I'd like to welcome everybody. My name is Uri Adler. I'm the medical director at Kessler in Saddle Brook. I'm also the director of stroke services for all of Kessler. Kessler has four different hospitals in New Jersey. The theme of our conference today is “There's More to Getting Home than Walking.” And I think most of the lectures you'll see will somehow loosely fit into that theme. And we're trying to show everybody all the different things that have to be done-- or some of the different things that we can do to try to get our patients home. This block that we're having this morning-- I'm going to talk a little bit about discharge and terminations. Where do patients go from the acute care hospital, from a rehabilitation facility, and some of the barriers we have, and what we have to do to get them home in general. And following me, we'll have two lectures from-- well, three lectures from our experienced therapists: two of them by Gretchen March, one of them by Arielle Resnick. And at the end of my lecture, if I don't introduce them, just remind me and I'll tell you how this is a nice little block.
History of Rehabilitation
We're going to start out a little bit historically and talk about how things used to be, so in the good old days of rehabilitation. So maybe I started a little bit after. I've been working with Kessler for about 17 years. Before that, I did residency for five years. I have about 22 years-- and medical school before that-- mid 20 years of experience of stroke patients and where they were going. But we're going to talk about maybe a little bit further back than that and go through the years and see how things have changed. Things have changed a little bit over the last 20 years in stroke rehabilitation. So as you know, most people who have a stroke - this is still what's happening - people will go to an emergency room. Usually, they'll get admitted to the hospital for at least a short time. And then from there, we have to decide what to do. And of course, a lot of the decision about where that patient gets the rehabilitation depends on how severe the stroke was. And that's probably the overriding issue that hasn't changed so much. There have been some changes. I think the advent of TPA and our care in acute care hospitals has gotten a lot better. And people are getting better faster. And a lot more people are staying in the acute care hospital for a lot less time. And a lot more people are going home straight from the acute care hospital, which wasn't necessarily the case even 20 years ago. But how do we decide what to do? How long do they stay in each level of care?

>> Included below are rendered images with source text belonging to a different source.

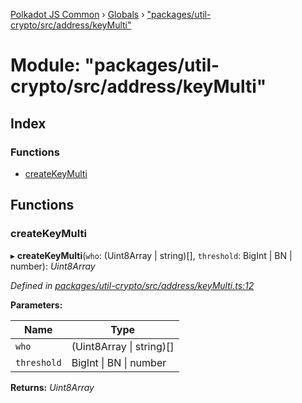 [Polkadot JS Common](../README.md) › [Globals](../globals.md) › ["packages/util-crypto/src/address/keyMulti"](_packages_util_crypto_src_address_keymulti_.md)

# Module: "packages/util-crypto/src/address/keyMulti"

## Index

### Functions

* [createKeyMulti](_packages_util_crypto_src_address_keymulti_.md#createkeymulti)

## Functions

###  createKeyMulti

▸ **createKeyMulti**(`who`: (Uint8Array | string)[], `threshold`: BigInt | BN | number): *Uint8Array*

*Defined in [packages/util-crypto/src/address/keyMulti.ts:12](https://github.com/polkadot-js/common/blob/e7c665e5/packages/util-crypto/src/address/keyMulti.ts#L12)*

**Parameters:**

Name | Type |
------ | ------ |
`who` | (Uint8Array &#124; string)[] |
`threshold` | BigInt &#124; BN &#124; number |

**Returns:** *Uint8Array*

Post-Acute Care Rehabilitation
So we're going to talk about post-acute care rehabilitation through the year. Post-acute just refers to any level of rehabilitation that you're getting or care that you're getting after your stay in an acute care hospital. And that term is used for a lot of different reasons.
So I think most of us know what a stroke is even if we can't give you the exact definition. But we know it's an acute onset of a vascular event that affects your brain that causes neurologic deficit. And it actually, as I think most of us know, is the most common neurologic problem that causes hospitalization in the United States. An ACH is what we refer to in the slides, acute care hospital. So those are places like Hackensack, like Holy Name, like Valley, where patients will go when they have acute medical issues and have to be hospitalized. These are our traditional, what we call, hospitals. An IRF, or an in-patient rehabilitation facility, is a place like Kessler. An IRF, or an acute rehabilitation facility some people call them, is classified as an acute care hospital. But it's a little bit of a specialized hospital. We're not like Hackensack Hospital where you go when you're having a heart attack. You come here for therapy. But we're treated by the government, as far as compensation, and we're classified as an acute care hospital. We're not classified as a nursing home.